◆ INSTRUCTIONS TO FOLLOW: Begin with the line holding "is. To see this, we note that there are maps", then print every line after it through the end of the data, exactly and with nothing added.

◆ DATA TO USE:
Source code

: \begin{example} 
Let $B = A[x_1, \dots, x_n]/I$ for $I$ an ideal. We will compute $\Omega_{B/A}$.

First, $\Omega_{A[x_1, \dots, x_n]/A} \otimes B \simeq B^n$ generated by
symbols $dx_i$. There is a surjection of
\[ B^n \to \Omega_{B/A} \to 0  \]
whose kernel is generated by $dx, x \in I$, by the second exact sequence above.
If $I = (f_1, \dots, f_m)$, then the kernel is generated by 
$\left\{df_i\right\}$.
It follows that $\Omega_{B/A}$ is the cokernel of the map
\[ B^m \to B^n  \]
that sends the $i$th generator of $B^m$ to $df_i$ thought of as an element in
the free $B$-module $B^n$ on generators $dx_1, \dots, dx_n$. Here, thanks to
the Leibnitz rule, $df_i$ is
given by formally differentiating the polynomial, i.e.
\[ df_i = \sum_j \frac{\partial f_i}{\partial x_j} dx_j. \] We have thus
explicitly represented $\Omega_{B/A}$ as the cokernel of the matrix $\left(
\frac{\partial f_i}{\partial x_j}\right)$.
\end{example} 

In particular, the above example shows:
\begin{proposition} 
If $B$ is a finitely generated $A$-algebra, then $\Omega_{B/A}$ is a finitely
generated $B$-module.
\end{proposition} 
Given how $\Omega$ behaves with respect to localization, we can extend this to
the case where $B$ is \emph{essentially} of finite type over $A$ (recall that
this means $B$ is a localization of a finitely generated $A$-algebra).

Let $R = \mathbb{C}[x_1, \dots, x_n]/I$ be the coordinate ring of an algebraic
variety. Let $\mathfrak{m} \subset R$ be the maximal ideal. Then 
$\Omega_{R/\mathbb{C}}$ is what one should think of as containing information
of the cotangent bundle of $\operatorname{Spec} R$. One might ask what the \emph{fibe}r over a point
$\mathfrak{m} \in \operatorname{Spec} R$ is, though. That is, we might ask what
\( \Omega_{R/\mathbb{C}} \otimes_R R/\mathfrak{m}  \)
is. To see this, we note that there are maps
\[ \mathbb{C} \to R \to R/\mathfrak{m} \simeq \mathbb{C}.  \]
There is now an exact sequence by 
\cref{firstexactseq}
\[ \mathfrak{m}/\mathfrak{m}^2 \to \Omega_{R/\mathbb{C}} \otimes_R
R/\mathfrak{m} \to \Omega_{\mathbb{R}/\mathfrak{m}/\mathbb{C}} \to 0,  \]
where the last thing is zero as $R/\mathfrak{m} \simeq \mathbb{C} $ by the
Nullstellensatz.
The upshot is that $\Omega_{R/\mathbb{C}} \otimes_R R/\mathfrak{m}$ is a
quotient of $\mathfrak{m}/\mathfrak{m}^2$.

◆ WRITTEN REPLY:
is. To see this, we note that there are maps
\[ \mathbb{C} \to R \to R/\mathfrak{m} \simeq \mathbb{C}.  \]
There is now an exact sequence by 
\cref{firstexactseq}
\[ \mathfrak{m}/\mathfrak{m}^2 \to \Omega_{R/\mathbb{C}} \otimes_R
R/\mathfrak{m} \to \Omega_{\mathbb{R}/\mathfrak{m}/\mathbb{C}} \to 0,  \]
where the last thing is zero as $R/\mathfrak{m} \simeq \mathbb{C} $ by the
Nullstellensatz.
The upshot is that $\Omega_{R/\mathbb{C}} \otimes_R R/\mathfrak{m}$ is a
quotient of $\mathfrak{m}/\mathfrak{m}^2$.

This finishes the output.